Она и без того приложила много усилий. Последние две недели они только и делали, что заискивали перед людьми, которые, по ее словам, могли поспособствовать их вхождению в высшее общество. Они приглашали этих почтенных матрон в свой арендованный особняк и угощали чаем с бутербродами, и миссис Уикфорд превозносила красоту Сьюки и родословную Джорджи в надежде получить ответное приглашение.
Тщетно.
Пока случайно не открылось, что некие живущие в паре улиц от них девушки, с которыми они постоянно сталкивались в магазинах или на площади, знакомы с виконтом. Миссис Уикфорд тут же объявила этих девушек лучшими подружками Сьюки и с тех пор всякий раз, собираясь за покупками, звала их с собой. А так как они не меньше Сьюки любили листать модные журналы, радовать себя новинками и болтать о том, как бы поймать в свои сети мужей, то очень быстро стали с ней неразлучными.
Так им и удалось раздобыть приглашение на сегодняшний вечер в Дюран-Хаус, дом упомянутого виконта.
Где Сьюки надеялась очаровать мужчину с титулом и кучей денег в придачу.
В то время как Джорджиана… в ужасе дергала себя за корсаж платья, пытаясь набраться мужества, чтобы выразить протест.
– Раз нам в обязанность вменяется не сделаться объектом пересудов на первом же светском приеме, не кажется ли вам, что мне стоит надеть что-нибудь… поскромнее?
– В твоем наряде нет ровным счетом ничего нескромного, Джорджиана, – отрезала ее мачеха. – Я же уже объясняла тебе, что вечерние туалеты дам более открытые, чем дневные. Я видела девушек куда моложе тебя, но при этом гораздо более откровенно демонстрирующих свои прелести, – добавила она, кивком указывая на виднеющиеся в вырезе тесного корсажа Джорджианы гордые полукружия грудей.
– Да, но Сьюки одета куда более сдержанно… – возразила Джорджи, снова принимаясь теребить платье, но добилась лишь, что мачеха поднялась с места и шлепнула ее по рукам, заставляя убрать их от корсажа.
– Сьюки красивая, – сказала она. – Мужчины уже обратили на нее внимание.
– Ах, мама! – Сьюки уронила ленту на туалетный столик. – Джорджиана тоже красивая. По-своему. То есть, я хочу сказать, наверняка найдутся мужчины, предпочитающие крупных девушек с густыми черными волосами и карими глазами, – уверенно объявила она, несмотря на очевидность обратного.

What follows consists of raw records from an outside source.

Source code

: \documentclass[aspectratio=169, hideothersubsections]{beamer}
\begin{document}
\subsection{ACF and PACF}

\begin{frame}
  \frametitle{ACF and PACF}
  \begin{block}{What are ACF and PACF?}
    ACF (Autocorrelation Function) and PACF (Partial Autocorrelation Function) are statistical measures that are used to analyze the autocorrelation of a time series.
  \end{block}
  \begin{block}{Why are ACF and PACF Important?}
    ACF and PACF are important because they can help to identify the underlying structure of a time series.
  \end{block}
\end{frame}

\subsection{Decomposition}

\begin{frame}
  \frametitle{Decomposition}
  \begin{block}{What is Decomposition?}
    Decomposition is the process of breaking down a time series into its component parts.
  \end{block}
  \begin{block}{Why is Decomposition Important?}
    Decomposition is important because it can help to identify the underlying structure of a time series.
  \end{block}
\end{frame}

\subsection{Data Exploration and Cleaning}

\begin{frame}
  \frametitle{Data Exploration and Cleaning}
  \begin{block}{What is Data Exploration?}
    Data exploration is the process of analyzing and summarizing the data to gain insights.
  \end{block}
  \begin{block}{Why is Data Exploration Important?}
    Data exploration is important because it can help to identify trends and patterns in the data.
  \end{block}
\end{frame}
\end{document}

Ни один молодой человек из Бартлшэма, равно как и из соседних городков, никогда не проявлял к Джорджиане ни малейшего интереса. Хотя мачеха научила ее вести себя как леди, манеры и одежда представляли собой лишь тонкий поверхностный слой. Как бы она ни старалась, все равно всегда будет выглядеть большой и неуклюжей по сравнению со своей изящной младшей сводной сестрой, вызывая у мужчин совершенно иные чувства.
Миссис Уикфорд вздохнула.
– Мужчины, предпочитающие женщин покрупнее, наверняка захотят получше рассмотреть ее главное достоинство, не так ли? Не думала, что придется напоминать тебе, Сьюки: каждая женщина обязана наилучшим образом распорядиться тем, чем наградил ее Бог, если хочет выжить в этом жестоком мире. – Она обвела рукой груды бумаги, коробок со снятыми крышками, перчаток и туфелек, лежащих на всех горизонтальных поверхностях гардеробной, которой сестры пользовались вместе.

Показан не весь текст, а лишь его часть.